What this task involves:
Copy out each line of the data that includes the string "variable".

(Dataset excerpts)

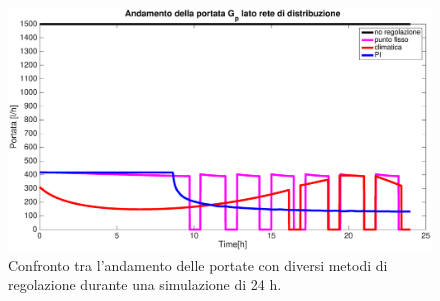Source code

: \documentclass[laurea,oneside,11pt]{USiena_tesiLM}
\begin{document}
\begin{figure}[!ht]
\centering
\includegraphics[width=\textwidth]{figure/portate_confronto} 
\caption{Confronto tra l'andamento delle portate con diversi metodi di regolazione durante una simulazione di 24 h.}
\label{fig:portate_confronto}
\end{figure}
\end{document}
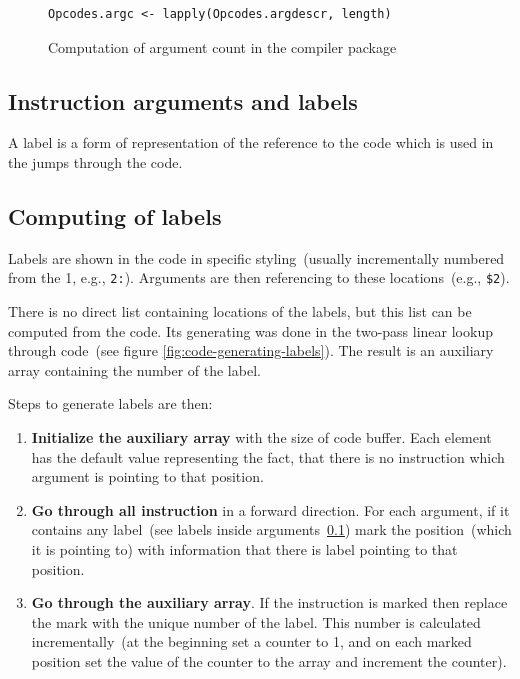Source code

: \documentclass[thesis=M,english]{FITthesis}[2018/10/20]
\newcommand{\code}[1]{\texttt{#1}}
\begin{document}
\begin{figure}[!h]
\begin{lstlisting}
Opcodes.argc <- lapply(Opcodes.argdescr, length)
\end{lstlisting}
	\caption{Computation of argument count in the compiler package}\label{fig:computation-of-argc}
\end{figure}

\subsection{Instruction arguments and labels}\label{instruction-arguments-labels}

A label is a form of representation of the reference to the code which is used in the jumps through the code.

\subsection{Computing of labels}

Labels are shown in the code in specific styling~(usually incrementally numbered from the 1, e.g., \code{2:}). Arguments are then referencing to these locations~(e.g., \code{{\$}2}).

There is no direct list containing locations of the labels, but this list can be computed from the code. Its generating was done in the two-pass linear lookup through code~(see figure \ref{fig:code-generating-labels}). The result is an auxiliary array containing the number of the label.

Steps to generate labels are then:
\begin{enumerate}
	\item \textbf{Initialize the auxiliary array} with the size of code buffer. Each element has the default value representing the fact, that there is no instruction which argument is pointing to that position.
	\item \textbf{Go through all instruction} in a forward direction. For each argument, if it contains any label~(see labels inside arguments~\ref{instruction-arguments-labels}) mark the position~(which it is pointing to) with information that there is label pointing to that position.
	\item \textbf{Go through the auxiliary array}. If the instruction is marked then replace the mark with the unique number of the label. This number is calculated incrementally~(at the beginning set a counter to 1, and on each marked position set the value of the counter to the array and increment the counter).
\end{enumerate}
\end{document}
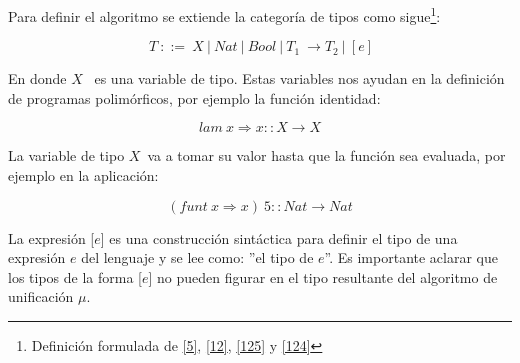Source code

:    \begin{definition}
        Para definir el algoritmo se extiende la categoría de tipos como sigue\footnote{Definición formulada de \hyperlink{5}{[5]},  \hyperlink{12}{[12]}, \hyperlink{125}{[125]} y \hyperlink{124}{[124]}}:
        
        $$\ T\ ::=\ X\ |\ Nat\ |\ Bool\ |\ T_1\ \to T_2\ |\ [e]$$
        
        En donde $X$ $\,$ es una variable de tipo. Estas variables nos ayudan en la definición de programas polimórficos, por ejemplo la función identidad:
        
        $$lam\ x\Rightarrow x :: X \to X$$ 
        
        La variable de tipo $X$$\,$ va a tomar su valor hasta que la función sea evaluada, por ejemplo en la aplicación:
       
        $$(funt\ x \Rightarrow x)\ 5 :: Nat \to Nat$$

        La expresión [$e$] es una construcción sintáctica para definir el tipo de una expresión $e$ del lenguaje y se lee como: ''el tipo de $e$''. Es importante aclarar que los tipos de la forma [$e$] no pueden figurar en el tipo resultante del algoritmo de unificación $\mu$.  
            
    \end{definition}

   \bigskip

Solution to this exercise:
        En donde $X$ $\,$ es una variable de tipo. Estas variables nos ayudan en la definición de programas polimórficos, por ejemplo la función identidad:
        La variable de tipo $X$$\,$ va a tomar su valor hasta que la función sea evaluada, por ejemplo en la aplicación:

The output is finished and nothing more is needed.